Kanuna göre serbest bölgeler, ihracatçıyı desteklemek amaçlı olarak oluşturulmuş, ülke içinde olmasına rağmen, ülke dışı gibi kabul edilen bölgeler olup; dış ticarete farklı bir çehre kazandırma amacı ile hayatımıza girmiş, ihracatçının hem hayatını kolaylaştırmak, hem de maliyetlerini aşağıya çekme avantajını uzun yıllar sunmuştur. Tanım olarak ise, kurulmuş olduğu ülkenin milli sınırları içinde olmakla beraber, gümrük hattı dışında kalan, ülkede geçerli olan dış ticaret ile diğer mali ve iktisadi alanlara yönelik devlet düzenlemelerinin ortadan kaldırıldığı veya kısmen uygulandığı, ihracatın arttırılması amacıyla ülkenin diğer kesimlerine kıyasla bazı sınai ve ticari faaliyetler için, daha geniş teşviklerin tanındığı bölgelerdir. Tanımdan da anlaşıldığı üzere serbest bölgelerin var olmasının temel amacı ülkenin ihracatını arttırmaktır. Böylesine iyi niyetle ve çaba ile başlayan serbest bölgeler serüveni, kısa süre içerisinde ithalatçıların da vergi avantajından ötürü rağbet ettikleri yerlere dönüşmüş, hızla sayıları artmış ve üretici ve ihracatçılardan daha fazla ithalatçılara hizmet eder hale gelmiştir. Hal böyle olunca, ortaya çıkan tablo, hem ithalatın daha da artmasına, yanı sıra devletin vergi kayıplarına sebebiyet vermiştir. Gerek kurumlar vergisi, gerekse ücretlilerin maaşlarına uygulanan gelir vergisi muafiyetleri serbest bölgeleri cazibe merkezi haline getirmiştir. Ve sonunda bu pembe tablo bozulmuş, 29.01.2004 tarihindeki Resmi Gazete’de yayımlanan bir yasal düzenleme ile üretici ihracatçılar dışında kalan tüm firmalar için serbest bölgelerdeki vergi avantajları 2014 itibarı ile tümüyle ortadan kalkmıştır.

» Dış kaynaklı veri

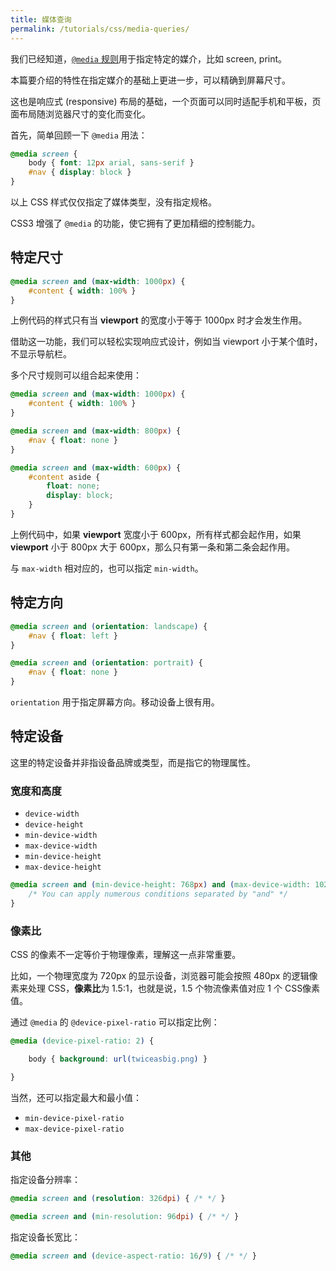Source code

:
 ```yaml
---
title: 媒体查询
permalink: /tutorials/css/media-queries/
---
```


我们已经知道，[`@media` 规则](https://blog.csdn.net/FeeLang/article/details/127159059)用于指定特定的媒介，比如 screen, print。

本篇要介绍的特性在指定媒介的基础上更进一步，可以精确到屏幕尺寸。

这也是响应式 (responsive) 布局的基础，一个页面可以同时适配手机和平板，页面布局随浏览器尺寸的变化而变化。

首先，简单回顾一下 `@media` 用法：

```css
@media screen {
    body { font: 12px arial, sans-serif }
    #nav { display: block }
}
```

以上 CSS 样式仅仅指定了媒体类型，没有指定规格。

CSS3 增强了 `@media` 的功能，使它拥有了更加精细的控制能力。

## 特定尺寸

```css
@media screen and (max-width: 1000px) {
    #content { width: 100% }
}
```

上例代码的样式只有当 **viewport** 的宽度小于等于 1000px 时才会发生作用。

借助这一功能，我们可以轻松实现响应式设计，例如当 viewport 小于某个值时，不显示导航栏。

多个尺寸规则可以组合起来使用：

```css
@media screen and (max-width: 1000px) {
    #content { width: 100% }
}

@media screen and (max-width: 800px) {
    #nav { float: none }
}

@media screen and (max-width: 600px) {
    #content aside {
        float: none;
        display: block;
    }
}
```

上例代码中，如果 **viewport** 宽度小于 600px，所有样式都会起作用，如果 **viewport** 小于 800px 大于 600px，那么只有第一条和第二条会起作用。

与 `max-width` 相对应的，也可以指定 `min-width`。

## 特定方向

```css
@media screen and (orientation: landscape) {
    #nav { float: left }
}

@media screen and (orientation: portrait) {
    #nav { float: none }
}
```

`orientation` 用于指定屏幕方向。移动设备上很有用。

## 特定设备

这里的特定设备并非指设备品牌或类型，而是指它的物理属性。

### 宽度和高度

* `device-width`
* `device-height`
* `min-device-width`
* `max-device-width`
* `min-device-height`
* `max-device-height`

```css
@media screen and (min-device-height: 768px) and (max-device-width: 1024px) {
    /* You can apply numerous conditions separated by "and" */
}
```

### 像素比

CSS 的像素不一定等价于物理像素，理解这一点非常重要。

比如，一个物理宽度为 720px 的显示设备，浏览器可能会按照 480px 的逻辑像素来处理 CSS，**像素比**为 1.5:1，也就是说，1.5 个物流像素值对应 1 个 CSS像素值。

通过 `@media` 的 `@device-pixel-ratio` 可以指定比例：

```css
@media (device-pixel-ratio: 2) {

    body { background: url(twiceasbig.png) }

}
```

当然，还可以指定最大和最小值：

* `min-device-pixel-ratio`
* `max-device-pixel-ratio`


### 其他

指定设备分辨率：

```css
@media screen and (resolution: 326dpi) { /* */ }

@media screen and (min-resolution: 96dpi) { /* */ }
```

指定设备长宽比：

```css
@media screen and (device-aspect-ratio: 16/9) { /* */ }
```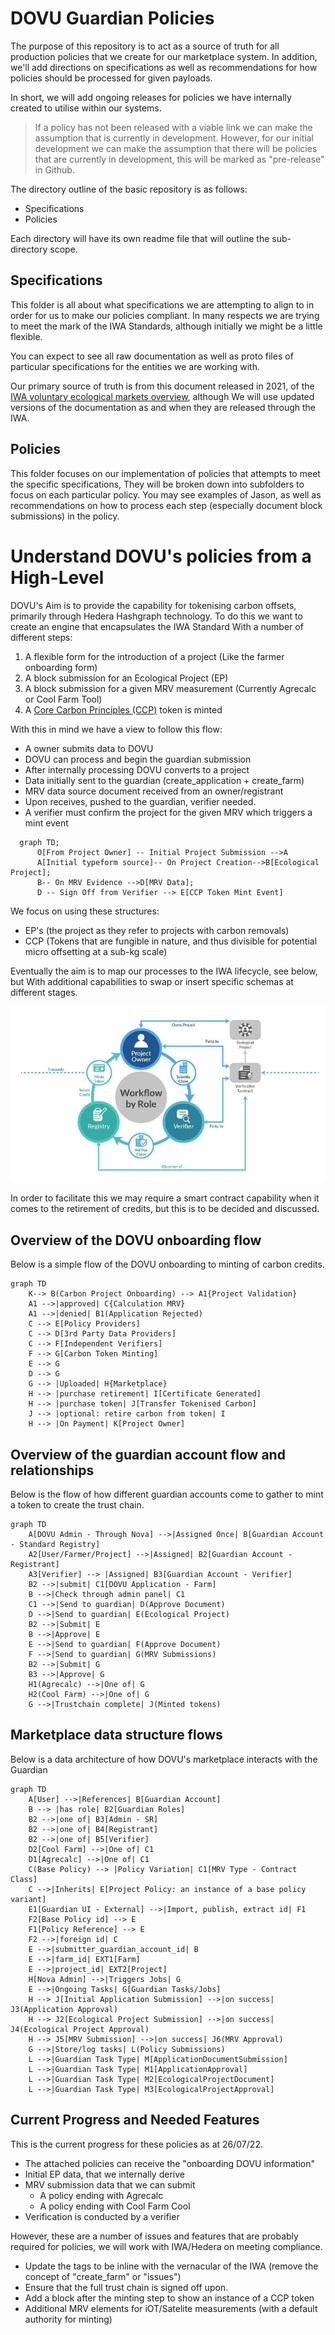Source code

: # DOVU Guardian Policies

The purpose of this repository is to act as a source of truth for all production policies that we create for our marketplace system. In addition, we'll add directions on specifications as well as recommendations for how policies should be processed for given payloads.

In short, we will add ongoing releases for policies we have internally created to utilise within our systems.

> If a policy has not been released with a viable link we can make the assumption that is currently in development. However, for our initial development we can make the assumption that there will be policies that are currently in development, this will be marked as "pre-release" in Github. 

The directory outline of the basic repository is as follows:

- Specifications
- Policies

Each directory will have its own readme file that will outline the sub-directory scope.

## Specifications

This folder is all about what specifications we are attempting to align to in order for us to make our policies compliant. In many respects we are trying to meet the mark of the IWA Standards, although initially we might be a little flexible.

You can expect to see all raw documentation as well as proto files of particular specifications for the entities we are working with.

Our primary source of truth is from this document released in 2021, of the [IWA voluntary ecological markets overview](https://interwork.org/wp-content/uploads/2021/05/Voluntary_Ecological_Markets_Overview_Revised.pdf), although We will use updated versions of the documentation as and when they are released through the IWA.

## Policies

This folder focuses on our implementation of policies that attempts to meet the specific specifications, They will be broken down into subfolders to focus on each particular policy. You may see examples of Jason, as well as recommendations on how to process each step (especially document block submissions) in the policy.

# Understand DOVU's policies from a High-Level

DOVU's Aim is to provide the capability for tokenising carbon offsets, primarily through Hedera Hashgraph technology. To do this we want to create an engine that encapsulates the IWA Standard With a number of different steps:

1. A flexible form for the introduction of a project (Like the farmer onboarding form)
2. A block submission for an Ecological Project (EP)
3. A block submission for a given MRV measurement (Currently Agrecalc or Cool Farm Tool)
4. A [Core Carbon Principles (CCP)](https://icvcm.org/the-core-carbon-principles/) token is minted

With this in mind we have a view to follow this flow:

- A owner submits data to DOVU
- DOVU can process and begin the guardian submission 
- After internally processing DOVU converts to a project 
- Data initially sent to the guardian (create_application + create_farm)
- MRV data source document received from an owner/registrant
- Upon receives, pushed to the guardian, verifier needed.
- A verifier must confirm the project for the given MRV which triggers a mint event

```mermaid
  graph TD;
      O[From Project Owner] -- Initial Project Submission -->A
      A[Initial typeform source]-- On Project Creation-->B[Ecological Project];
      B-- On MRV Evidence -->D[MRV Data];
      D -- Sign Off from Verifier --> E[CCP Token Mint Event]
```

We focus on using these structures:

- EP's (the project as they refer to projects with carbon removals)
- CCP (Tokens that are fungible in nature, and thus divisible for potential micro offsetting at a sub-kg scale)

Eventually the aim is to map our processes to the IWA lifecycle, see below, but With additional capabilities to swap or insert specific schemas at different stages.

![image info](./specifications/imgs/iwa-lifecycle.png)

In order to facilitate this we may require a smart contract capability when it comes to the retirement of credits, but this is to be decided and discussed.

## Overview of the DOVU onboarding flow

Below is a simple flow of the DOVU onboarding to minting of carbon credits.

```mermaid
graph TD
    K--> B(Carbon Project Onboarding) --> A1{Project Validation}
    A1 -->|approved| C{Calculation MRV}
    A1 -->|denied| B1(Application Rejected)
    C --> E[Policy Providers]
    C --> D[3rd Party Data Providers]
    C --> F[Independent Verifiers]
    F --> G[Carbon Token Minting]
    E --> G
    D --> G
    G --> |Uploaded| H{Marketplace}
    H --> |purchase retirement| I[Certificate Generated]
    H --> |purchase token| J[Transfer Tokenised Carbon]
    J --> |optional: retire carbon from token| I
    H --> |On Payment| K[Project Owner]
```

## Overview of the guardian account flow and relationships

Below is the flow of how different guardian accounts come to gather to mint a token to create the trust chain.

```mermaid
graph TD
    A[DOVU Admin - Through Nova] -->|Assigned Once| B[Guardian Account - Standard Registry]
    A2[User/Farmer/Project] -->|Assigned| B2[Guardian Account - Registrant] 
    A3[Verifier] --> |Assigned| B3[Guardian Account - Verifier]
    B2 -->|submit| C1[DOVU Application - Farm]
    B -->|Check through admin panel| C1
    C1 -->|Send to guardian| D(Approve Document)
    D -->|Send to guardian| E(Ecological Project)
    B2 -->|Submit| E
    B -->|Approve| E
    E -->|Send to guardian| F(Approve Document)
    F -->|Send to guardian| G(MRV Submissions)
    B2 -->|Submit| G
    B3 -->|Approve| G
    H1(Agrecalc) -->|One of| G
    H2(Cool Farm) -->|One of| G
    G -->|Trustchain complete| J(Minted tokens) 
```

## Marketplace data structure flows

Below is a data architecture of how DOVU's marketplace interacts with the Guardian

```mermaid
graph TD
    A[User] -->|References| B[Guardian Account]
    B --> |has role| B2[Guardian Roles]
    B2 -->|one of| B3[Admin - SR] 
    B2 -->|one of| B4[Registrant] 
    B2 -->|one of| B5[Verifier] 
    D2[Cool Farm] -->|One of| C1
    D1[Agrecalc] -->|One of| C1
    C(Base Policy) --> |Policy Variation| C1[MRV Type - Contract Class] 
    C -->|Inherits| E[Project Policy: an instance of a base policy variant]
    E1[Guardian UI - External] -->|Import, publish, extract id| F1
    F2[Base Policy id] --> E
    F1[Policy Reference] --> E
    F2 -->|foreign id| C
    E -->|submitter_guardian_account_id| B
    E -->|farm_id| EXT1[Farm]
    E -->|project_id| EXT2[Project]
    H[Nova Admin] -->|Triggers Jobs| G
    E -->|Ongoing Tasks| G[Guardian Tasks/Jobs]
    H --> J[Initial Application Submission] -->|on success| J3(Application Approval)
    H --> J2[Ecological Project Submission] -->|on success| J4(Ecological Project Approval)
    H --> J5[MRV Submission] -->|on success| J6(MRV Approval)
    G -->|Store/log tasks| L(Policy Submissions)
    L -->|Guardian Task Type| M[ApplicationDocumentSubmission]
    L -->|Guardian Task Type| M1[ApplicationApproval]
    L -->|Guardian Task Type| M2[EcologicalProjectDocument]
    L -->|Guardian Task Type| M3[EcologicalProjectApproval]
```

## Current Progress and Needed Features

This is the current progress for these policies as at 26/07/22.

- The attached policies can receive the "onboarding DOVU information"
- Initial EP data, that we internally derive
- MRV submission data that we can submit
    - A policy ending with Agrecalc
    - A policy ending with Cool Farm Cool
- Verification is conducted by a verifier

However, these are a number of issues and features that are probably required for policies, we will work with IWA/Hedera on meeting compliance.

- Update the tags to be inline with the vernacular of the IWA (remove the concept of "create_farm" or "issues")
- Ensure that the full trust chain is signed off upon.
- Add a block after the minting step to show an instance of a CCP token
- Additional MRV elements for iOT/Satelite measurements (with a default authority for minting)


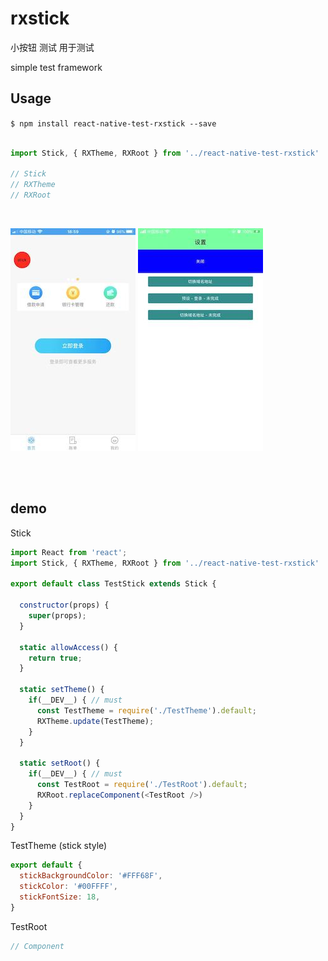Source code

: 
# rxstick

小按钮 测试 用于测试


simple test framework

## Usage
`$ npm install react-native-test-rxstick --save`

```js

import Stick, { RXTheme, RXRoot } from '../react-native-test-rxstick'

// Stick
// RXTheme 
// RXRoot

```

<br />

![srxboys-stick](https://github.com/RXReactNative/react-native-test-rxstick/blob/master/screen_img/stick.jpg)
![srxboys-detail](https://github.com/RXReactNative/react-native-test-rxstick/blob/master/screen_img/stick-detail.jpeg)

<br /><br />

## demo
Stick 
```js
import React from 'react';
import Stick, { RXTheme, RXRoot } from '../react-native-test-rxstick'

export default class TestStick extends Stick {

  constructor(props) {
    super(props);
  }

  static allowAccess() {
    return true;
  }

  static setTheme() {
    if(__DEV__) { // must
      const TestTheme = require('./TestTheme').default;
      RXTheme.update(TestTheme);
    }
  }

  static setRoot() {
    if(__DEV__) { // must
      const TestRoot = require('./TestRoot').default;
      RXRoot.replaceComponent(<TestRoot />)
    }
  }
}
```

TestTheme (stick style)
```js
export default {
  stickBackgroundColor: '#FFF68F', 
  stickColor: '#00FFFF',
  stickFontSize: 18,
}
```


TestRoot 
```js
// Component
```
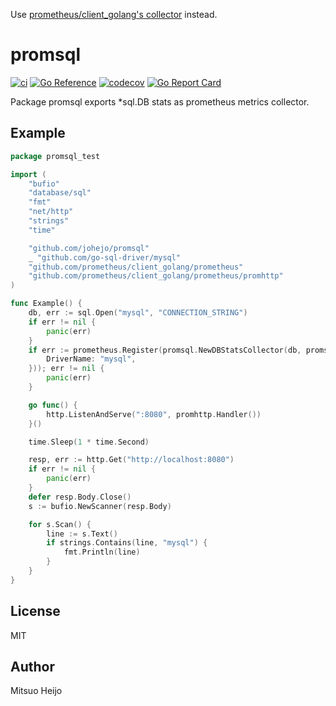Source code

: Use [prometheus/client_golang's collector](https://pkg.go.dev/github.com/prometheus/client_golang@v1.12.1/prometheus/collectors#NewDBStatsCollector) instead.

# promsql

[![ci](https://github.com/johejo/promsql/workflows/ci/badge.svg?branch=main)](https://github.com/johejo/promsql/actions?query=workflow%3Aci)
[![Go Reference](https://pkg.go.dev/badge/github.com/johejo/promsql.svg)](https://pkg.go.dev/github.com/johejo/promsql)
[![codecov](https://codecov.io/gh/johejo/promsql/branch/main/graph/badge.svg)](https://codecov.io/gh/johejo/promsql)
[![Go Report Card](https://goreportcard.com/badge/github.com/johejo/promsql)](https://goreportcard.com/report/github.com/johejo/promsql)

Package promsql exports \*sql.DB stats as prometheus metrics collector.

## Example

```go
package promsql_test

import (
	"bufio"
	"database/sql"
	"fmt"
	"net/http"
	"strings"
	"time"

	"github.com/johejo/promsql"
	_ "github.com/go-sql-driver/mysql"
	"github.com/prometheus/client_golang/prometheus"
	"github.com/prometheus/client_golang/prometheus/promhttp"
)

func Example() {
	db, err := sql.Open("mysql", "CONNECTION_STRING")
	if err != nil {
		panic(err)
	}
	if err := prometheus.Register(promsql.NewDBStatsCollector(db, promsql.DBStatsCollectorOpts{
		DriverName: "mysql",
	})); err != nil {
		panic(err)
	}

	go func() {
		http.ListenAndServe(":8080", promhttp.Handler())
	}()

	time.Sleep(1 * time.Second)

	resp, err := http.Get("http://localhost:8080")
	if err != nil {
		panic(err)
	}
	defer resp.Body.Close()
	s := bufio.NewScanner(resp.Body)

	for s.Scan() {
		line := s.Text()
		if strings.Contains(line, "mysql") {
			fmt.Println(line)
		}
	}
}
```

## License

MIT

## Author

Mitsuo Heijo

Üretici ihracatçıların, ürettikleri eşyaların belli bir orandan fazlasını ihraç etmek kaydı ile serbest bölgelerin avantajlarından istifade ediyor olmaları elbette sevindirici, ancak alım-satım yapmak suretiyle ihracat yapan firmaların bu avantajlardan artık yararlanamayacak olmaları ise ne yazık ki üzücü. İhracatı arttırma amaçlı olarak başladığı halde, daha ziyade ithalata hizmet vermesi sebebi ile değişen mevzuat, aracı ihracatçı diye tabir ettiğimiz firmalar için artık herhangi bir fayda sunamaz durumda. Transit ticaret yapan firmalar için, daha az bürokrasi ile uğraşacak olmaları nedeniyle halen cazip olan serbest bölgelerin, çok önemli yatırım bütçeleri ile oluşturulan ve önemli coğrafyalar üzerinde kurulu olan yerler olduğunu da düşündüğümüzde, boş alanlara dönüşmesinin kayıp olacağını görmemek imkansız. Umuyor ve diliyorum ki; ihracatın artmasında, temel mantık olarak devletin almış olduğu vergiler konusunda fedakarlık yapması suretiyle ihracatçıya maliyet ve dolayısı ile rekabet avantajı sağlayan bu bölgeler, sadece üretime yönelik olmayan, transit ticaret de dahil olmak üzere alım satım yapan firmalar için bir cazibe merkezine tekrar dönüştürülür ve bu muafiyetler sağlanır. Sadece bürokratlarımızın ve ihracatçılarımızın bu yöndeki çalışmalara önem vermesi, ve bu konuyu tekrar gündemlerine alması gerektiği inancındayım. Dubai’nin nasıl Dubai olduğunu ve bu sayedeki kazançlarını incelemenin, herkes için çok yararlı olacağını belirterek noktayı koymak istiyorum.